Em Saint Petersburg, o taproom da Cycle Brewing também tem boas surpresas para quem é fã de Imperial Stouts. A Rare Dos 1 Year, como sugere o nome, passou mais de um ano em barril de uísque. Os 11% de teor alcoólico e a presença do destilado são bem percebidos, mas não chegam a desagradar, pois sua intensidade fica ligeiramente abaixo das notas de chocolate, café e baunilha, e o dulçor médio a alto é atenuado pelo final seco e com notas de malte torrado. É uma cerveja bastante boa, mas um copo pequeno foi, digamos, o momento ideal de encerrar a noite.

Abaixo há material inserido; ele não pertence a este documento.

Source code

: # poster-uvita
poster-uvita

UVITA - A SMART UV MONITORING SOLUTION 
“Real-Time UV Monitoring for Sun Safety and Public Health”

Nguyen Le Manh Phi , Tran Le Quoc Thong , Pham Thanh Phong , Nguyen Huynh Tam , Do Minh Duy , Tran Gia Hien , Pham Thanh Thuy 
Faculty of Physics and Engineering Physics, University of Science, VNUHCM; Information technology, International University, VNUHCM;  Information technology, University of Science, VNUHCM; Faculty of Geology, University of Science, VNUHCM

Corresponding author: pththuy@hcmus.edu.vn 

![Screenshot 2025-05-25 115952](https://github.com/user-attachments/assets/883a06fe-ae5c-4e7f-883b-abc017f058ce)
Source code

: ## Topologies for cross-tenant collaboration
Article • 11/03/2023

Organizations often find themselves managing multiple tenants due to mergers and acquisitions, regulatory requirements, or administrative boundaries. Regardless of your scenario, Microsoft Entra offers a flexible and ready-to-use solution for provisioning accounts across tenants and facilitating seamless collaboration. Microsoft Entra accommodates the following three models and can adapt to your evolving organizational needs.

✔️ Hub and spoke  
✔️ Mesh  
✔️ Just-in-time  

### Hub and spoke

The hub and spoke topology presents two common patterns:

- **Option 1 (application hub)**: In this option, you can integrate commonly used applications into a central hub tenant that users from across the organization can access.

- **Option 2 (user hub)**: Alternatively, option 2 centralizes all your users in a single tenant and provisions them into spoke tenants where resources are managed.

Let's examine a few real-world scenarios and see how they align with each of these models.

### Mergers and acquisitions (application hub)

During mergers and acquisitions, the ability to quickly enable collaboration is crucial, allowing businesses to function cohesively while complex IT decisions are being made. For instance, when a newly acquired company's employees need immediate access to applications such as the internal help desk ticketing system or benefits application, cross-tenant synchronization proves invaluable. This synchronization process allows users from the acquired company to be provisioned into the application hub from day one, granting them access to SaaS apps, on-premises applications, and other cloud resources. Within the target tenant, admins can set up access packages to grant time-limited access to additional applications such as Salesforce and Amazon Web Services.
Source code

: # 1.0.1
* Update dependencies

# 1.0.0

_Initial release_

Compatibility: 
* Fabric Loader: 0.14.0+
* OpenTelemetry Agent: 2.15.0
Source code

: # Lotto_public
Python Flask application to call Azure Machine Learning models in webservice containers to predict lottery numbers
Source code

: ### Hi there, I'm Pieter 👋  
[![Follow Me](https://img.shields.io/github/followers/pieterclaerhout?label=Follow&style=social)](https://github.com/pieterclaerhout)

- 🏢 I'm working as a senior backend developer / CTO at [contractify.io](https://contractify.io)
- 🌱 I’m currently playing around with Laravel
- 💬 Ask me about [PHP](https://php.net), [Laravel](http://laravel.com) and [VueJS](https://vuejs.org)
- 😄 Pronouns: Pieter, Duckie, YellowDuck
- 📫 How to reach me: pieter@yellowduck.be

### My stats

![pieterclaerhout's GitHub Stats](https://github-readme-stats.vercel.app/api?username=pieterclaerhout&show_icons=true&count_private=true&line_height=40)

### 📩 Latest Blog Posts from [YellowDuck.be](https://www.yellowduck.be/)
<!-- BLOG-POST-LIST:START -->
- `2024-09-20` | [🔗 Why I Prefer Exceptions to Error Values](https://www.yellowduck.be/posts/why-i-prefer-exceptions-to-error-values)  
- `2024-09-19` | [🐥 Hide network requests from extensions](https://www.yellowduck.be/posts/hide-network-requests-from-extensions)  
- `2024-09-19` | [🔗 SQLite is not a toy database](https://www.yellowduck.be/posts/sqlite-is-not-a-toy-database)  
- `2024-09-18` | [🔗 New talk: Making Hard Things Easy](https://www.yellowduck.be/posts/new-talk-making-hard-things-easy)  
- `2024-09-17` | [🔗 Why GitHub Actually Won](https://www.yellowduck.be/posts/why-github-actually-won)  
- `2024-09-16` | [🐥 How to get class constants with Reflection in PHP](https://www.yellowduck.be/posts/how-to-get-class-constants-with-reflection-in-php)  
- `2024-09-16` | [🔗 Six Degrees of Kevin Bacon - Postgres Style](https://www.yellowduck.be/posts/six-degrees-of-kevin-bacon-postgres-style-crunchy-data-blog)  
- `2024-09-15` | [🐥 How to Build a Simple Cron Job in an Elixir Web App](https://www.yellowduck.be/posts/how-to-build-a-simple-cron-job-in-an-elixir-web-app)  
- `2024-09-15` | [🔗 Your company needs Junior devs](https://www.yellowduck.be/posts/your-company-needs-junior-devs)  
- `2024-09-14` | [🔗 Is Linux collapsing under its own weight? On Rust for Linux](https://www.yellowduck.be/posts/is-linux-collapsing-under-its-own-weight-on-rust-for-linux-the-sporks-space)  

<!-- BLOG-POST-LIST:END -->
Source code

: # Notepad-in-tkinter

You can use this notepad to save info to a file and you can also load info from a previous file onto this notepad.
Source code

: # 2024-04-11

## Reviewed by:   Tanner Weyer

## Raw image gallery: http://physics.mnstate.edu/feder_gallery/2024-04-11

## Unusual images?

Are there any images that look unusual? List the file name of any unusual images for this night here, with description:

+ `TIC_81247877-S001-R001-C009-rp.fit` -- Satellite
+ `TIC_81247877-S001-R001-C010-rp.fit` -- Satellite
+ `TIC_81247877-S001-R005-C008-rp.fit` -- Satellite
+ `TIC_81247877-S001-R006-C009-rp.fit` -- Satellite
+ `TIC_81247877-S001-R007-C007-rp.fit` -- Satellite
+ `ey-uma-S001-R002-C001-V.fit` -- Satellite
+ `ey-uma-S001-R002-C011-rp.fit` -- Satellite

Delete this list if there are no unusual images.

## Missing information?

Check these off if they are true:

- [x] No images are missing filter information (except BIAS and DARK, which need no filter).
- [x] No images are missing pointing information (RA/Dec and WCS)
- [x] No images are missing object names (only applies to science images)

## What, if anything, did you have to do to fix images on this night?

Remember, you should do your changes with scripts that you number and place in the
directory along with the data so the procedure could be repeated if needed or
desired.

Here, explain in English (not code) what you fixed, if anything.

No dia seguinte, provei ainda uma das cervejas da marca, pertencente à série Stryke, em que outros produtores são convidados a fazer receitas colaborativas; no caso, a também norte-americana Bottle Logic, em uma Imperial Stout com framboesa, baunilha e cacau. Novamente, notas potentes de álcool – tem 13,5% –, cacau, framboesa e baunilha. Com um avião de volta ao Brasil a apanhar em algumas horas, achei melhor não forçar a mão. Trouxe na mala uma garrafa de outra Imperial Stout da marca, com café, manteiga de amendoim e maturada em barril de bourbon, que certamente será compartilhada, diante da impossibilidade física deste que escreve em sorver mais de 600 ml de uma cerveja de 13,5%.
Reside aí um dos méritos de cervejas com tamanha intensidade: estimular o contato entre os apreciadores por meio do consumo em conjunto. Afinal, há um bom tempo a bebida é conhecida, também, como um “lubrificante social” para tempos difíceis.